GFMS stated that an extremely challenging year for nearly all commodities, along with a continued slowdown in Chinese economic growth and a stronger US dollar, led to a lower average silver price of $15.68/oz in 2015. However, analysts advised that this lower price environment had in fact helped boost physical demand, particularly as long-term investors viewed lower prices as key entry points, in expectation of future price appreciation.
Silver spot prices had appreciated 23% since the start of the year, to trade at $17.41/oz on Thursday.
METAL DEMAND
GFMS advised that, globally, silver jewellery fabrication increased for the third consecutive year to 226.5-million ounces. This increase was mainly attributable to a significant 16% rise from both India and Thailand, while North America posted a 5% yearly increase.
Analysts advised that these gains were partially offset by a sizeable contraction in Chinese jewellery offtake. Total silverware fabrication enjoyed its third successive yearly rise to an estimated 62.9-million ounces – a ten-year high.
The largest component of physical silver demand, industrial applications, which accounted for 50% of total physical silver demand last year, was 4% lower, totalling 588.7-million ounces. This drop was mainly attributed to weaker fabrication demand in developing countries and a stagnant global economy.
On a regional basis, modest increases in industrial demand were posted in the US and Japan, the second- and third-largest sources of industrial demand, respectively. GFMS advised that electrical and electronics use declined by 10% last year to 246.7-million ounces, owing to slower economic growth in developing countries and the continued weakness in computer sales.
Silver demand for PV applications rose 23% in 2015 to 77.6-million ounces, marking the second consecutive year of increases in this sector, driven by strong growth in Chinese solar panel installations.
Silver’s use in brazing alloys and solders fell by five-million ounces and photography demand slid by 4% last year. The pace of decline in photography slowed considerably, to its lowest rate since 2004, as digital technology in the photography industry approached maturity.
Meanwhile, identifiable investment demand, which included physical bar investment, coins and medals, as well as exchange-traded product build, climbed 16% to a near record high in 2015. Silver coin and bar investment surged 24% to reach 292.3-million ounces, the highest yearly demand level in GFMS’s records, overtaking the previous high in 2013.
SUPPLY TRENDS
GFMS stated that global silver mine production growth slowed to 2% in 2015 and reached a record 886.7-million ounces.

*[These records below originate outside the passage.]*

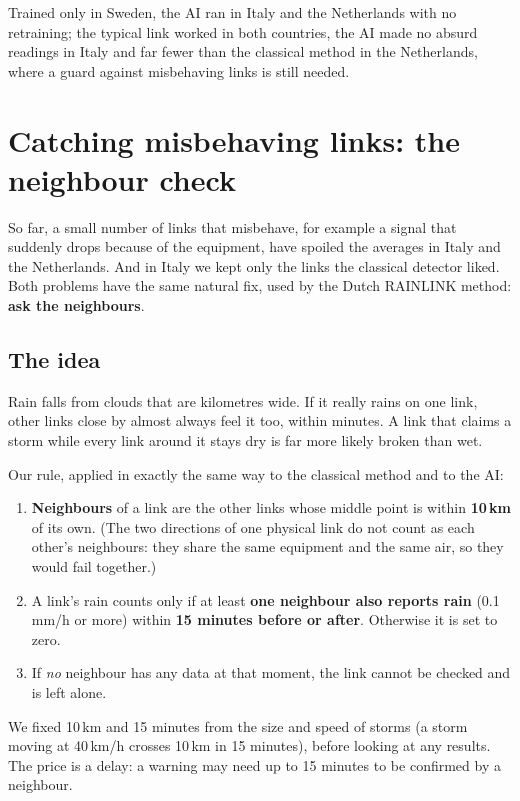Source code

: \begin{oneline}
Trained only in Sweden, the AI ran in Italy and the Netherlands with no retraining; the typical link worked in both
countries, the AI made no absurd readings in Italy and far fewer than the classical method in the Netherlands, where a guard
against misbehaving links is still needed.
\end{oneline}

\section{Catching misbehaving links: the neighbour check}
\label{sec:neighbours}

So far, a small number of links that misbehave, for example a signal that suddenly drops because of the equipment, have
spoiled the averages in Italy and the Netherlands. And in Italy we kept only the links the classical detector liked. Both
problems have the same natural fix, used by the Dutch RAINLINK method: \textbf{ask the neighbours}.

\subsection{The idea}
Rain falls from clouds that are kilometres wide. If it really rains on one link, other links close by almost always feel it
too, within minutes. A link that claims a storm while every link around it stays dry is far more likely broken than wet.

Our rule, applied in exactly the same way to the classical method and to the AI:
\begin{enumerate}
\item \textbf{Neighbours} of a link are the other links whose middle point is within \textbf{10\,km} of its own. (The two
directions of one physical link do not count as each other's neighbours: they share the same equipment and the same air,
so they would fail together.)
\item A link's rain counts only if at least \textbf{one neighbour also reports rain} (0.1\,mm/h or more) within
\textbf{15 minutes before or after}. Otherwise it is set to zero.
\item If \emph{no} neighbour has any data at that moment, the link cannot be checked and is left alone.
\end{enumerate}
We fixed 10\,km and 15 minutes from the size and speed of storms (a storm moving at 40\,km/h crosses 10\,km in 15 minutes),
before looking at any results. The price is a delay: a warning may need up to 15 minutes to be confirmed by a neighbour.

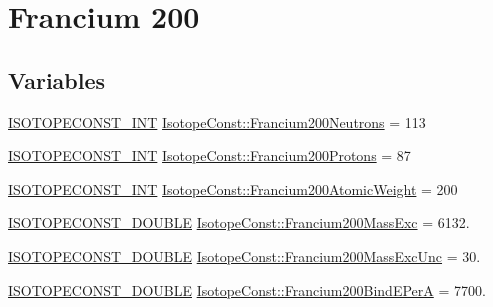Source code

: \hypertarget{group___isotope_const-_francium-_fr200}{}\section{Francium 200}
\label{group___isotope_const-_francium-_fr200}
\subsection*{Variables}
\begin{DoxyCompactItemize}
\item 
\mbox{\hyperlink{group___isotope_const-_macros_ga5f18360b3e99483a35c32d789e62621c}{I\+S\+O\+T\+O\+P\+E\+C\+O\+N\+S\+T\+\_\+\+I\+NT}} \mbox{\hyperlink{group___isotope_const-_francium-_fr200_gae8903fd08e2188f3dbf8c76d46d59919}{Isotope\+Const\+::\+Francium200\+Neutrons}} = 113
\item 
\mbox{\hyperlink{group___isotope_const-_macros_ga5f18360b3e99483a35c32d789e62621c}{I\+S\+O\+T\+O\+P\+E\+C\+O\+N\+S\+T\+\_\+\+I\+NT}} \mbox{\hyperlink{group___isotope_const-_francium-_fr200_gad58453437e0e7631fad7127e9960669c}{Isotope\+Const\+::\+Francium200\+Protons}} = 87
\item 
\mbox{\hyperlink{group___isotope_const-_macros_ga5f18360b3e99483a35c32d789e62621c}{I\+S\+O\+T\+O\+P\+E\+C\+O\+N\+S\+T\+\_\+\+I\+NT}} \mbox{\hyperlink{group___isotope_const-_francium-_fr200_ga09a0163c1372da0ae34b962f476fe0a6}{Isotope\+Const\+::\+Francium200\+Atomic\+Weight}} = 200
\item 
\mbox{\hyperlink{group___isotope_const-_macros_ga8f45a7272ce02c0b4c65c44636ed719a}{I\+S\+O\+T\+O\+P\+E\+C\+O\+N\+S\+T\+\_\+\+D\+O\+U\+B\+LE}} \mbox{\hyperlink{group___isotope_const-_francium-_fr200_gac64ce48da6687314b5fdafd8c34c0d86}{Isotope\+Const\+::\+Francium200\+Mass\+Exc}} = 6132.
\item 
\mbox{\hyperlink{group___isotope_const-_macros_ga8f45a7272ce02c0b4c65c44636ed719a}{I\+S\+O\+T\+O\+P\+E\+C\+O\+N\+S\+T\+\_\+\+D\+O\+U\+B\+LE}} \mbox{\hyperlink{group___isotope_const-_francium-_fr200_gacf0a8ca7e52bace12f6cbce2523c4af0}{Isotope\+Const\+::\+Francium200\+Mass\+Exc\+Unc}} = 30.
\item 
\mbox{\hyperlink{group___isotope_const-_macros_ga8f45a7272ce02c0b4c65c44636ed719a}{I\+S\+O\+T\+O\+P\+E\+C\+O\+N\+S\+T\+\_\+\+D\+O\+U\+B\+LE}} \mbox{\hyperlink{group___isotope_const-_francium-_fr200_gad8c180a6cfce09badce79ee2aed384ae}{Isotope\+Const\+::\+Francium200\+Bind\+E\+PerA}} = 7700.
\item 

\end{DoxyCompactItemize}
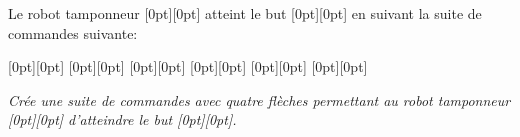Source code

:{Le robot tamponneur \raisebox{-0.5ex}[0pt][0pt]{} atteint le but \raisebox{-0.5ex}[0pt][0pt]{} en suivant la suite de commandes suivante:

{\centering%
\raisebox{-0.5ex}[0pt][0pt]{} \raisebox{-0.5ex}[0pt][0pt]{} \raisebox{-0.5ex}[0pt][0pt]{} \raisebox{-0.5ex}[0pt][0pt]{} \raisebox{-0.5ex}[0pt][0pt]{} \raisebox{-0.5ex}[0pt][0pt]{}

{\centering%
\par}\par}



{\em
Crée une suite de commandes avec quatre flèches permettant au robot tamponneur \raisebox{-0.5ex}[0pt][0pt]{} d’atteindre le but \raisebox{-0.5ex}[0pt][0pt]{}.

{\centering%
{\centering%
\par}

{\centering%
\par}\par}


}



}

The mine production growth was attributable to stronger output in Peru, Argentina, Russia and India, while Canada, Australia and China had lower mine output, with China reducing output by 3%. Primary silver mine production grew 5%, and accounted for 30% of global silver mine supply. The overall slowdown in mine production last year was expected to continue.
GFMS analysts advised that primary silver co-product cash costs plus capital expenditures (capex) fell by 11% to $11.74/oz. This drop was driven by weaker local currencies, aggressively lower capex, and lower fuel prices. The producer silver hedge book grew by 7.8-million ounces in 2015, as fresh hedging more than offset maturing contracts, according to the report.
Scrap supply was significantly down by 13% at 146.1-million ounces, the lowest volume level recorded since 1992 and the fourth consecutive year of decline. Behind the decline were fewer collectors active in the market and some holding back material awaiting higher prices. Government sales of silver were again essentially nonexistent, analysts noted.